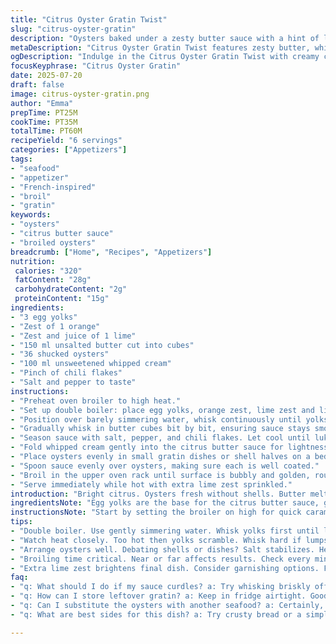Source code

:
 ```yaml
---
title: "Citrus Oyster Gratin Twist"
slug: "citrus-oyster-gratin"
description: "Oysters baked under a zesty butter sauce with a hint of lime replacing lemon. Egg yolks whisked gently over barely simmering water, melted butter folded in gradually creating a creamy citrus emulsion. Light whipped cream folded delicately into sauce before coating oysters nestled in small gratin ramekins or oyster shells set in coarse salt for stability. Broiled briefly to golden brown, garnished with lime zest and a touch of chili flakes for a spicy finish. No nuts or gluten, just six servings of rich seafood bites bursting with bright, tangy flavor and a smooth texture contrast."
metaDescription: "Citrus Oyster Gratin Twist features zesty butter, whipped cream and fresh oysters for a tangy delight perfect for seafood lovers."
ogDescription: "Indulge in the Citrus Oyster Gratin Twist with creamy citrus butter and fresh oysters for a bright, flavorful experience."
focusKeyphrase: "Citrus Oyster Gratin"
date: 2025-07-20
draft: false
image: citrus-oyster-gratin.png
author: "Emma"
prepTime: PT25M
cookTime: PT35M
totalTime: PT60M
recipeYield: "6 servings"
categories: ["Appetizers"]
tags:
- "seafood"
- "appetizer"
- "French-inspired"
- "broil"
- "gratin"
keywords:
- "oysters"
- "citrus butter sauce"
- "broiled oysters"
breadcrumb: ["Home", "Recipes", "Appetizers"]
nutrition: 
 calories: "320"
 fatContent: "28g"
 carbohydrateContent: "2g"
 proteinContent: "15g"
ingredients:
- "3 egg yolks"
- "Zest of 1 orange"
- "Zest and juice of 1 lime"
- "150 ml unsalted butter cut into cubes"
- "36 shucked oysters"
- "100 ml unsweetened whipped cream"
- "Pinch of chili flakes"
- "Salt and pepper to taste"
instructions:
- "Preheat oven broiler to high heat."
- "Set up double boiler: place egg yolks, orange zest, lime zest and lime juice in the top bowl off the heat."
- "Position over barely simmering water, whisk continuously until yolks warm and frothy but not cooked through, about 5 to 7 minutes."
- "Gradually whisk in butter cubes bit by bit, ensuring sauce stays smooth and creamy. Remove from heat."
- "Season sauce with salt, pepper, and chili flakes. Let cool until lukewarm, whisk quickly if lumps begin to appear."
- "Fold whipped cream gently into the citrus butter sauce for lightness."
- "Place oysters evenly in small gratin dishes or shell halves on a bed of coarse salt to stabilize on a baking tray."
- "Spoon sauce evenly over oysters, making sure each is well coated."
- "Broil in the upper oven rack until surface is bubbly and golden, roughly 4 to 6 minutes; watch carefully to avoid burning."
- "Serve immediately while hot with extra lime zest sprinkled."
introduction: "Bright citrus. Oysters fresh without shells. Butter melted slowly. Zesty lime instead of lemon. Egg yolks warmed gently over steam. Whisk until thick, creamy, glowing. Butter in, little by little. Sauce thickening quietly. Chill until just warm or it curdles. Whipped cream folded soft like clouds. Spice up with chili flakes for a jolt. Arrange oysters snugly. Small gratin dishes or shells nestled in salt beds. Sauce poured over, a creamy citrus cloud. Broil fast on top rack, golden hints appear in minutes. The smell is ocean tang meets sharp sweet fruit. Rich but lifted. Small bites worth savoring. Six portions of indulgence without fuss. No nuts, gluten left behind. Serve with a crusty bread or beyond. Almost there—just broil to golden. Hot and lively. Simple elegance with a spicy twist."
ingredientsNote: "Egg yolks are the base for the citrus butter sauce, giving richness and body. Zesting both an orange and a lime adds brightness and a tang with a twist instead of the classic lemon. Butter is best unsalted for control over seasoning, cut in cubes to melt slowly for smooth emulsification with the eggs. The oysters should be fresh and shucked, no shells needed but shells help if you wish to present traditionally. Whipped cream adds a soft texture contrast, folded in gently to keep air light. Chili flakes are a subtle heat surprise. Salt and pepper essential for balance but keep it light so citrus shines. Keep cream unsweetened to maintain savory balance. Careful with temperature during sauce prep, it can curdle if too hot. Patience makes silky. Small gratin ramekins can be replaced with shell halves on coarse salt to keep steady under broiler."
instructionsNote: "Start by setting the broiler on high for quick caramelization. Use a double boiler or a heatproof bowl over barely simmering water; direct heat cooks eggs too fast. Whisk yolks with citrus zest and juice until foamy and warm but not scrambled. Add butter bit by bit, whisking constantly to form a velvety sauce. Remove from heat once all butter is incorporated. Salt and pepper lightly, chili flakes offer unexpected warmth, but add carefully. Sauce should cool slightly - eggs are delicate; too hot will cause lumps. If lumps form, whisk vigorously off heat to smooth. Fold in whipped cream slowly, aiming for a uniform mix without deflating the cream fully. Lay oysters in dishes or shells set firmly on salt. Spoon sauce generously over without drowning them. Broil in the top oven rack for 4 to 6 minutes; watch closely. Sauce should bubble and tint golden but not burn. Serve piping hot with a sprinkle of lime zest for freshness. Timing critical to balance creamy texture and ramped up citrus aroma."
tips:
- "Double boiler. Use gently simmering water. Whisk yolks first until light. Citrus zest adds punch. Butter cubes—small. Wait till incorporated. Smooth sauce should form. Remove careful."
- "Watch heat closely. Too hot then yolks scramble. Whisk hard if lumps appear. Fold whipped cream in after. Light but keep air. Don’t overmix. Fold gently. Spice up with chili flakes."
- "Arrange oysters well. Debating shells or dishes? Salt stabilizes. Helps under broiler. Sauce must coat evenly. Generous should be the aim. Don’t drown them though."
- "Broiling time critical. Near or far affects results. Check every minute. Bubble up means it’s ready. Golden brown but not burned. Timing is everything. Serve hot immediately."
- "Extra lime zest brightens final dish. Consider garnishing options. Fresh cilantro could work. Or maybe chives. These are just ideas. Think about pairing with bread."
faq:
- "q: What should I do if my sauce curdles? a: Try whisking briskly off heat first. If too hot, lumps form. Restart with new eggs or butter."
- "q: How can I store leftover gratin? a: Keep in fridge airtight. Good up to two days. Reheat in oven. Microwave works but texture suffers."
- "q: Can I substitute the oysters with another seafood? a: Certainly, clams or shrimp could work. Adjust cooking time, smaller pieces cook faster."
- "q: What are best sides for this dish? a: Try crusty bread or a simple salad. Balance richness with something fresh. Light sides work best."

---
```

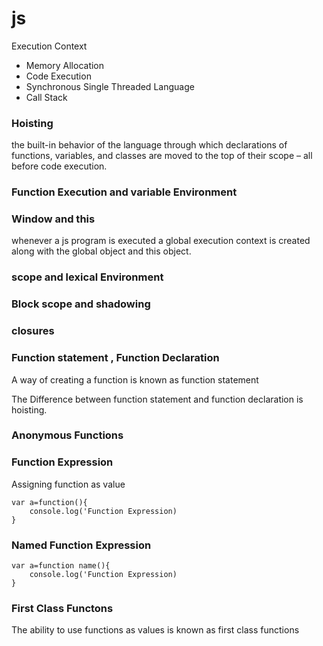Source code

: # js

Execution Context

- Memory Allocation
- Code Execution
- Synchronous Single Threaded Language
- Call Stack

### Hoisting

the built-in behavior of the language through which declarations of functions, variables, and classes are moved to the top of their scope – all before code execution.

### Function Execution and variable Environment

### Window and this

whenever a js program is executed a global execution context is created along with the global object and this object.

### scope and lexical Environment

### Block scope and shadowing

### closures

### Function statement , Function Declaration

A way of creating a function is known as function statement

The Difference between function statement and function declaration is hoisting.

### Anonymous Functions

### Function Expression

Assigning function as value

```
var a=function(){
    console.log('Function Expression)
}

```

### Named Function Expression

```
var a=function name(){
    console.log('Function Expression)
}

```

### First Class Functons

The ability to use functions as values is known as first class functions

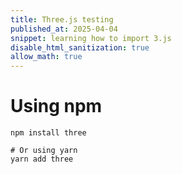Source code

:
 ```yaml
---
title: Three.js testing 
published_at: 2025-04-04
snippet: learning how to import 3.js
disable_html_sanitization: true
allow_math: true
--- 
```

 # Using npm
    npm install three

    # Or using yarn
    yarn add three

<script src="https://threejs.org/build/three.min.js">

const scene = new THREE.Scene();
    const camera = new THREE.PerspectiveCamera(75, window.innerWidth / window.innerHeight, 0.1, 1000);
    const renderer = new THREE.WebGLRenderer();
    renderer.setSize(window.innerWidth, window.innerHeight);
    document.body.appendChild(renderer.domElement); 

<div id="three.js_container"></div>

<script type="importmap">
			{
				"imports": {
					"three": "../build/three.module.js",
					"three/addons/": "./jsm/"
				}
			}
		</script>

<script type="module">
    import * as THREE from "../3jdasset/three.js"

    console.log (THREE)

    const container = document.getElementByID ('three.js_container')
    const width = container.parentNode.scrollWidth
    const height = width * 9/16

    </script>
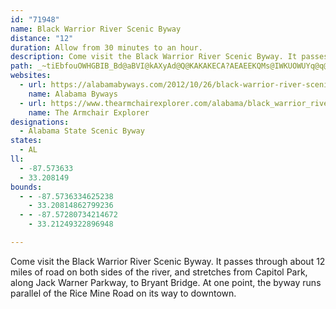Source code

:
 ```yaml
---
id: "71948"
name: Black Warrior River Scenic Byway
distance: "12"
duration: Allow from 30 minutes to an hour.
description: Come visit the Black Warrior River Scenic Byway. It passes through about 12 miles of road on both sides of the river, and stretches from Capitol Park, along Jack Warner Parkway, to Bryant Bridge. At one point, the byway runs parallel of the Rice Mine Road on its way to downtown.
path: _~tiEbfouOWHGBIB_Bd@aBVI@kAXyAd@Q@KAKAKECA?AEAEEKQMs@IWKUOWUYq@q@YY_@e@[e@GMGMKWEOE]CYMeAG]CWSmAAIAMCMAEG]G_@EUIc@Ke@WwA}@aFMw@o@cDMk@]uAk@{A[s@{@sAKMKMi@o@wAuAc@e@[[w@}@m@_AA?y@aBIYOc@W_Au@qDw@_EkCcNY}AuB}KiAyHMuAIuACiEHuEDsCAWE}@Ek@Im@Im@WeAQk@c@eAo@iAcAeBu@yAKSa@w@Sa@GKISEIEIEMm@{A_EgNk@qBk@gBm@}CIsACm@CgDE{@Cq@?kBFuAHuANsARuAXqA^sAzBaHb@uAJYlBaGvAmEvAiEf@_BLa@DOFMFUf@iC?CTgBDcA@y@?w@EgAIgBEwAIsCEy@IaAMiEQiFGqBEw@Ci@Gm@Ko@Ke@Sq@Oa@Ui@?AKUMUSa@e@q@}@aAm@g@o@c@IIiA{@[WYUa@_@]]]c@Ye@]s@iAuC[q@[g@[e@]a@c@_@u@k@cAi@{DoBeAi@cAg@]SUYo@e@sBmBSYoAcBACqAiC{@}BwByFIYc@eAk@yAM_@IUEKCG[u@Q[MUg@{@o@}@u@w@g@i@IIcBgBgBwBwAiCw@mB[_AYwAOo@_@iDIsACoB_@??V???DDtABr@HbAJbAN`AP`AT~@V|@Z|@\z@^v@b@t@d@t@f@p@rAxAXXVVf@h@b@f@PPj@n@f@p@PXR\Vd@Pb@LZ^bAJRTl@jB`FbAlCf@pAd@fAXj@b@v@d@p@\d@HJB@f@j@j@j@pAfAd@Z^H\RbAf@dAh@zDnBbAh@t@j@b@^\`@Zd@Zf@Zp@hAtC\r@Xd@\b@\\`@^XTZVhAz@HHn@b@l@f@|@`Ad@p@R`@LTJT?@Th@N`@Rp@Jd@Jn@Fl@Bh@Dv@FpBPhFLhECfABr@HlC@f@Bl@?V@N@tA@`B?P?h@VLr@TxBd@~@h@dAbAJVJ`@?h@K\Yh@iAr@sBdAqAh@{Bp@{@Ro@LyAVcGl@iIp@??oHl@iJv@aBN_@D_@HgARaCv@kAh@]NKFyAz@s@d@]V}@r@UVCDADAF?F@D@DBBXY??FEb@_@b@_@f@[d@]d@Yf@WnAi@d@UZHLLXj@H\Jb@Nh@ZnAHXXh@RXZ~@?BFp@Ed@?V@TPzB`C|Xd@lEXrBXfBp@~DBJj@vClAjF~@fDpCjJn@~Bl@pC\bBVlBT`Bp@zGXrCNzAfCpVD`@BR@J@NLzB@XHnCHvBBnCB`A?tABzC?H@`C@`A@hC?D@lB@jABhD@nA@hA?B@zA@dD@bABlAFbAPtA^|AXz@Td@BFR^r@bA|AtBhAvA|BxCv@dAZb@JVLj@BTBT@`@K^ATAnBHz@C~A?z@A~AhAAx@e@`@a@|@aB`@u@x@w@VQf@i@`Bi@~WeL
websites:
  - url: https://alabamabyways.com/2012/10/26/black-warrior-river-scenic-byway/
    name: Alabama Byways
  - url: https://www.thearmchairexplorer.com/alabama/black_warrior_river_scenic_byway.php
    name: The Armchair Explorer
designations:
  - Alabama State Scenic Byway
states:
  - AL
ll:
  - -87.573633
  - 33.208149
bounds:
  - - -87.5736334625238
    - 33.20814862799236
  - - -87.57280734214672
    - 33.21249322896948

---
```


Come visit the Black Warrior River Scenic Byway. It passes through about 12 miles of road on both sides of the river, and stretches from Capitol Park, along Jack Warner Parkway, to Bryant Bridge. At one point, the byway runs parallel of the Rice Mine Road on its way to downtown.
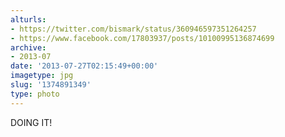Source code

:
 ```yaml
---
alturls:
- https://twitter.com/bismark/status/360946597351264257
- https://www.facebook.com/17803937/posts/10100995136874699
archive:
- 2013-07
date: '2013-07-27T02:15:49+00:00'
imagetype: jpg
slug: '1374891349'
type: photo
---
```


DOING IT!
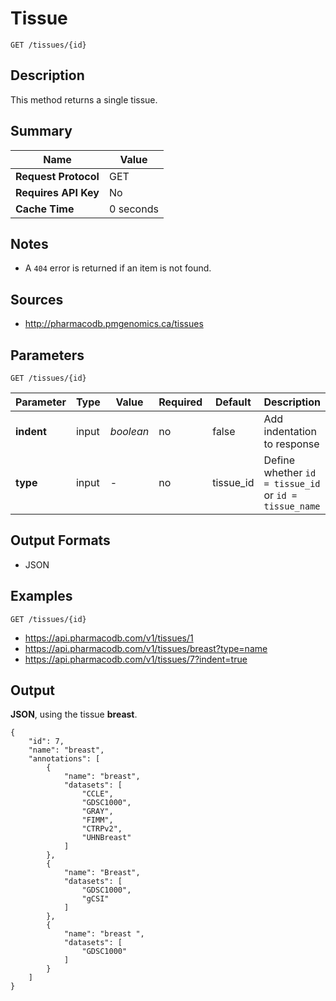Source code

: # Tissue

```
GET /tissues/{id}
```

## Description

This method returns a single tissue.

## Summary

| Name | Value |
| --- | --- |
| **Request Protocol** | GET |
| **Requires API Key** | No |
| **Cache Time** | 0 seconds |

## Notes

- A `404` error is returned if an item is not found.

## Sources

- http://pharmacodb.pmgenomics.ca/tissues

## Parameters

```
GET /tissues/{id}
```

| Parameter | Type | Value | Required | Default | Description |
| --- | --- | --- | --- | --- | --- |
| **indent** | input | *boolean* | no | false | Add indentation to response |
| **type** | input | - | no | tissue_id | Define whether `id = tissue_id` or `id = tissue_name` |

## Output Formats

- JSON

## Examples

```
GET /tissues/{id}
```

- https://api.pharmacodb.com/v1/tissues/1
- https://api.pharmacodb.com/v1/tissues/breast?type=name
- https://api.pharmacodb.com/v1/tissues/7?indent=true

## Output

**JSON**, using the tissue **breast**.

```
{
    "id": 7,
    "name": "breast",
    "annotations": [
        {
            "name": "breast",
            "datasets": [
                "CCLE",
                "GDSC1000",
                "GRAY",
                "FIMM",
                "CTRPv2",
                "UHNBreast"
            ]
        },
        {
            "name": "Breast",
            "datasets": [
                "GDSC1000",
                "gCSI"
            ]
        },
        {
            "name": "breast ",
            "datasets": [
                "GDSC1000"
            ]
        }
    ]
}
```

■ DIRECTIONS ■
Filter on the word "miles": copy each matching line from the entries above.

■ YOUR SOLUTION ■
description: Come visit the Black Warrior River Scenic Byway. It passes through about 12 miles of road on both sides of the river, and stretches from Capitol Park, along Jack Warner Parkway, to Bryant Bridge. At one point, the byway runs parallel of the Rice Mine Road on its way to downtown.
Come visit the Black Warrior River Scenic Byway. It passes through about 12 miles of road on both sides of the river, and stretches from Capitol Park, along Jack Warner Parkway, to Bryant Bridge. At one point, the byway runs parallel of the Rice Mine Road on its way to downtown.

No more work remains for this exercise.